Exercise prompt
Please restate, word for word, the lines below that begin at the one with "懒惰模式的启用只需在重复元字符之后加?既可。" and end at the one with "(?'group'\w) 捕". Leave out all other lines.

Source data:
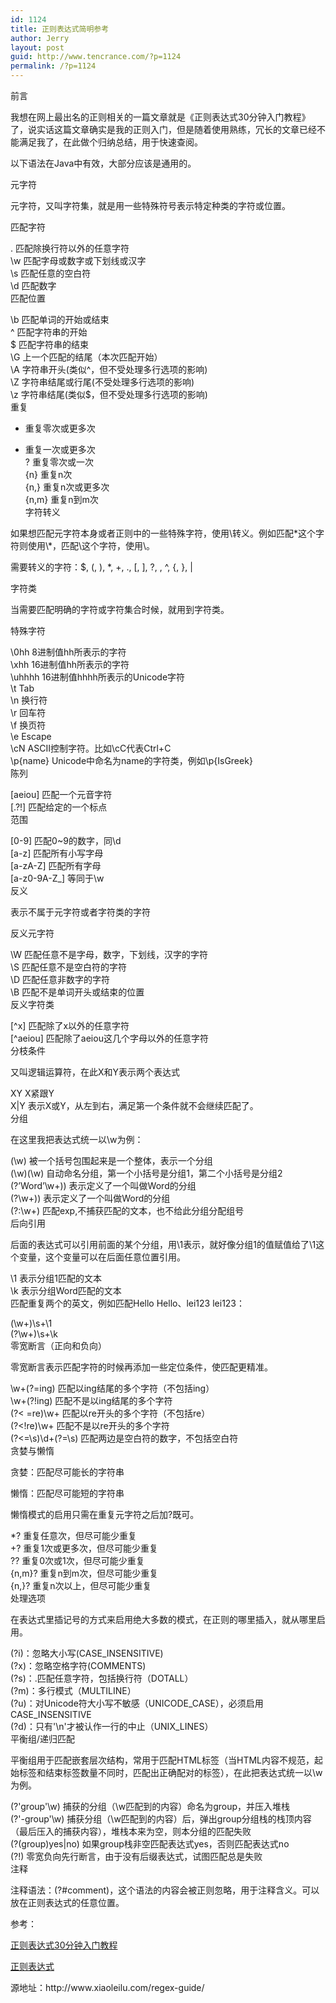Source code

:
 ```yaml
---
id: 1124
title: 正则表达式简明参考
author: Jerry
layout: post
guid: http://www.tencrance.com/?p=1124
permalink: /?p=1124
---
```

前言

我想在网上最出名的正则相关的一篇文章就是《正则表达式30分钟入门教程》了，说实话这篇文章确实是我的正则入门，但是随着使用熟练，冗长的文章已经不能满足我了，在此做个归纳总结，用于快速查阅。

以下语法在Java中有效，大部分应该是通用的。

元字符

元字符，又叫字符集，就是用一些特殊符号表示特定种类的字符或位置。

匹配字符

. 匹配除换行符以外的任意字符  
\w 匹配字母或数字或下划线或汉字  
\s 匹配任意的空白符  
\d 匹配数字  
匹配位置

\b 匹配单词的开始或结束  
^ 匹配字符串的开始  
$ 匹配字符串的结束  
\G 上一个匹配的结尾（本次匹配开始）  
\A 字符串开头(类似^，但不受处理多行选项的影响)  
\Z 字符串结尾或行尾(不受处理多行选项的影响)  
\z 字符串结尾(类似$，但不受处理多行选项的影响)  
重复

* 重复零次或更多次  
+ 重复一次或更多次  
? 重复零次或一次  
{n} 重复n次  
{n,} 重复n次或更多次  
{n,m} 重复n到m次  
字符转义

如果想匹配元字符本身或者正则中的一些特殊字符，使用\转义。例如匹配\*这个字符则使用\\*，匹配\这个字符，使用\\。

需要转义的字符：$, (, ), *, +, ., [, ], ?, \, ^, {, }, |

字符类

当需要匹配明确的字符或字符集合时候，就用到字符类。

特殊字符

\0hh 8进制值hh所表示的字符  
\xhh 16进制值hh所表示的字符  
\uhhhh 16进制值hhhh所表示的Unicode字符  
\t Tab  
\n 换行符  
\r 回车符  
\f 换页符  
\e Escape  
\cN ASCII控制字符。比如\cC代表Ctrl+C  
\p{name} Unicode中命名为name的字符类，例如\p{IsGreek}  
陈列

[aeiou] 匹配一个元音字符  
[.?!] 匹配给定的一个标点  
范围

[0-9] 匹配0~9的数字，同\d  
[a-z] 匹配所有小写字母  
[a-zA-Z] 匹配所有字母  
[a-z0-9A-Z_] 等同于\w  
反义

表示不属于元字符或者字符类的字符

反义元字符

\W 匹配任意不是字母，数字，下划线，汉字的字符  
\S 匹配任意不是空白符的字符  
\D 匹配任意非数字的字符  
\B 匹配不是单词开头或结束的位置  
反义字符类

[^x] 匹配除了x以外的任意字符  
[^aeiou] 匹配除了aeiou这几个字母以外的任意字符  
分枝条件

又叫逻辑运算符，在此X和Y表示两个表达式

XY X紧跟Y  
X|Y 表示X或Y，从左到右，满足第一个条件就不会继续匹配了。  
分组

在这里我把表达式统一以\w为例：

(\w) 被一个括号包围起来是一个整体，表示一个分组  
(\w)(\w) 自动命名分组，第一个小括号是分组1，第二个小括号是分组2  
(?&#8217;Word&#8217;\w+)) 表示定义了一个叫做Word的分组  
(?<word>\w+)) 表示定义了一个叫做Word的分组  
(?:\w+) 匹配exp,不捕获匹配的文本，也不给此分组分配组号  
后向引用

后面的表达式可以引用前面的某个分组，用\1表示，就好像分组1的值赋值给了\1这个变量，这个变量可以在后面任意位置引用。

\1 表示分组1匹配的文本  
\k</word><word> 表示分组Word匹配的文本  
匹配重复两个的英文，例如匹配Hello Hello、lei123 lei123：

(\w+)\s+\1  
(?</word><word>\w+)\s+\k</word><word>  
零宽断言（正向和负向）

零宽断言表示匹配字符的时候再添加一些定位条件，使匹配更精准。

\w+(?=ing) 匹配以ing结尾的多个字符（不包括ing）  
\w+(?!ing) 匹配不是以ing结尾的多个字符  
(?< =re)\w+ 匹配以re开头的多个字符（不包括re）  
(?<!re)\w+ 匹配不是以re开头的多个字符  
(?<=\s)\d+(?=\s) 匹配两边是空白符的数字，不包括空白符  
贪婪与懒惰

贪婪：匹配尽可能长的字符串

懒惰：匹配尽可能短的字符串

懒惰模式的启用只需在重复元字符之后加?既可。

*? 重复任意次，但尽可能少重复  
+? 重复1次或更多次，但尽可能少重复  
?? 重复0次或1次，但尽可能少重复  
{n,m}? 重复n到m次，但尽可能少重复  
{n,}? 重复n次以上，但尽可能少重复  
处理选项

在表达式里插记号的方式来启用绝大多数的模式，在正则的哪里插入，就从哪里启用。

(?i)：忽略大小写(CASE_INSENSITIVE)  
(?x)：忽略空格字符(COMMENTS)  
(?s)：.匹配任意字符，包括换行符（DOTALL）  
(?m)：多行模式（MULTILINE）  
(?u)：对Unicode符大小写不敏感（UNICODE\_CASE），必须启用CASE\_INSENSITIVE  
(?d)：只有'\n'才被认作一行的中止（UNIX_LINES）  
平衡组/递归匹配

平衡组用于匹配嵌套层次结构，常用于匹配HTML标签（当HTML内容不规范，起始标签和结束标签数量不同时，匹配出正确配对的标签），在此把表达式统一以\w为例。

(?'group'\w) 捕获的分组（\w匹配到的内容）命名为group，并压入堆栈  
(?'-group'\w) 捕获分组（\w匹配到的内容）后，弹出group分组栈的栈顶内容（最后压入的捕获内容），堆栈本来为空，则本分组的匹配失败  
(?(group)yes|no) 如果group栈非空匹配表达式yes，否则匹配表达式no  
(?!) 零宽负向先行断言，由于没有后缀表达式，试图匹配总是失败  
注释

注释语法：(?#comment)，这个语法的内容会被正则忽略，用于注释含义。可以放在正则表达式的任意位置。

参考：

<a href="http://www.jb51.net/tools/zhengze.html" target="_blank">正则表达式30分钟入门教程</p> 

<p>
  <a href="http://www.java3z.com/cwbwebhome/article/article2/2311.html?id=877" target="_blank">正则表达式</a></word>
</p>

<p>
  源地址：http://www.xiaoleilu.com/regex-guide/
</p>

Your response
懒惰模式的启用只需在重复元字符之后加?既可。

*? 重复任意次，但尽可能少重复  
+? 重复1次或更多次，但尽可能少重复  
?? 重复0次或1次，但尽可能少重复  
{n,m}? 重复n到m次，但尽可能少重复  
{n,}? 重复n次以上，但尽可能少重复  
处理选项

在表达式里插记号的方式来启用绝大多数的模式，在正则的哪里插入，就从哪里启用。

(?i)：忽略大小写(CASE_INSENSITIVE)  
(?x)：忽略空格字符(COMMENTS)  
(?s)：.匹配任意字符，包括换行符（DOTALL）  
(?m)：多行模式（MULTILINE）  
(?u)：对Unicode符大小写不敏感（UNICODE\_CASE），必须启用CASE\_INSENSITIVE  
(?d)：只有'\n'才被认作一行的中止（UNIX_LINES）  
平衡组/递归匹配

平衡组用于匹配嵌套层次结构，常用于匹配HTML标签（当HTML内容不规范，起始标签和结束标签数量不同时，匹配出正确配对的标签），在此把表达式统一以\w为例。

(?'group'\w) 捕获的分组（\w匹配到的内容）命名为group，并压入堆栈  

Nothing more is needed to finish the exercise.